"Du sens de l'art" extrait du Livre de Thé d'OKAKURA KAKUZO

Un moment de bien être pour Frédéric et Damien et pour tous ceux et celles qui aiment les contes. Aujourd'hui je vous en présente venu du taoïsme "La Harpe apprivoisée".
Dans le ravin de Lungmen se dressait autrefois, il y a très, très longtemps, un arbre Kiri qui était le véritable roi de la forêt. Il portait si haut la tête qu'il pouvait converser avec les étoiles et ses racines s'enfoncaient si profondément dans la terre qu'elles mêlaient leurs anneaux de bronze à ceux du dragon d'argent qui dormait au-dessous de lui. Et il arriva qu'un puissant magicien fit de cet arbre une harpe merveilleuse, dont le farouche esprit ne pourrait être apprivoisé que par le plus grand des musiciens. Durant longtemps l'instrument fit partie du trésor de l'empereur de Chine, mais aucun de ceux qui, tour à tour, avaient essayé de tirer de ses cordes une mélodie ne vit sa tentative couronnée de succès. En réponse à leurs efforts suprêmes il ne sortait de la harpe que de dures notes de dédain, peu en harmonie avec les chants qu'ils désiraient chanter. La harpe se refusait à reconnaître son maître.

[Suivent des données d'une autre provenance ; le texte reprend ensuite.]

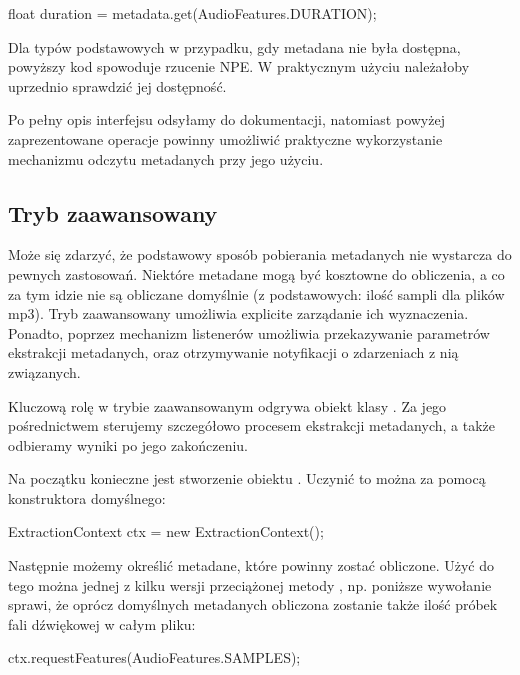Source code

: \begin{java}
float duration = metadata.get(AudioFeatures.DURATION);
\end{java}

\begin{Warning}
Dla typów podstawowych w przypadku, gdy metadana  nie była dostępna, powyższy kod
spowoduje rzucenie NPE. W praktycznym użyciu należałoby uprzednio sprawdzić jej dostępność.
\end{Warning}

Po pełny opis interfejsu  odsyłamy do dokumentacji, natomiast powyżej
zaprezentowane operacje powinny umożliwić praktyczne wykorzystanie mechanizmu odczytu metadanych
przy jego użyciu.

\subsection{Tryb zaawansowany}

Może się zdarzyć, że podstawowy sposób pobierania metadanych nie wystarcza do pewnych zastosowań.
Niektóre metadane mogą być kosztowne do obliczenia, a co za tym idzie nie są obliczane domyślnie (z
podstawowych: ilość sampli dla plików mp3). Tryb zaawansowany umożliwia explicite zarządanie ich
wyznaczenia. Ponadto, poprzez mechanizm listenerów umożliwia przekazywanie parametrów ekstrakcji
metadanych, oraz otrzymywanie notyfikacji o zdarzeniach z nią związanych.

Kluczową rolę w trybie zaawansowanym odgrywa obiekt klasy . Za jego
pośrednictwem sterujemy szczegółowo procesem ekstrakcji metadanych, a także odbieramy wyniki po jego
zakończeniu.

Na początku konieczne jest stworzenie obiektu . Uczynić to można za pomocą
konstruktora domyślnego:

\begin{java}
ExtractionContext ctx = new ExtractionContext();
\end{java}

Następnie możemy określić metadane, które powinny zostać obliczone. Użyć do tego można jednej z
kilku wersji przeciążonej metody , np. poniższe wywołanie sprawi, że oprócz
domyślnych metadanych obliczona zostanie także ilość próbek fali dźwiękowej w całym pliku:

\begin{java}
ctx.requestFeatures(AudioFeatures.SAMPLES);
\end{java}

Enfin vient Peiwoh, le prince des harpistes. D'une main délicate il caressa la harpe, comme lorsque l'on cherche à calmer un cheval rétif, et se mit à toucher doucement les cordes. Il chanta la nature et les saisons, les hautes montagnes et les eaux courantes ; et tous les souvenirs de l'arbre se réveillèrent ! De nouveau la douce brise du printemps se joua à travers les branches. Les jeunes cataractes, en dansant dans le ravin, souriaient aux fleurs en bouton. De nouveau l'on entendit les voix rêveuses de l'été avec leurs myriades d'insectes, et le joli battement de la pluie, et la plainte du coucou. Ecoutez ! un tigre a rugi et l'écho de la vallée lui répond. C'est l'automne ; dans la nuit déserte, tranchante comme une épée, la lune étincelle sur l'herbe gelée. L'hiver maintenant, règne et à travers l'air plein de neige tourbillonnent des vols de cygnes, et des grêlons sonores frappent les branches avec une joie sauvage.
Puis Peiwoh changea de ton et chanta l'amour. La forêt s'inclina comme un ardent jeune homme perdu dans ses pensées. Là-haut, pareil à une altière jeune fille, volait un beau nuage éclatant ; mais son passage traînait sur le sol de longues ombres, noires comme le désespoir. Le ton changea encore ; Peiwoh chanta la guerre, les épées qui s'entre-choquent et les chevaux qui piaffent. Et dans la harpe se leva la tempête de Lungmen ; le dragon chevauchait l'éclair, l'avalanche s'écroulait à travers les collines avec un bruit de tonnerre. Le monarque Céleste, extasié, demanda à Peiwoh quel était le secret de sa victoire. " Sire, répondit-il, ils ont tous échoué, parce qu'ils ne chantaient qu'eux-mêmes. J'ai laissé la harpe choisir son thème, et en vérité je ne savais pas si c'était la harpe qui était Peiwoh ou Peiwoh qui était la harpe. "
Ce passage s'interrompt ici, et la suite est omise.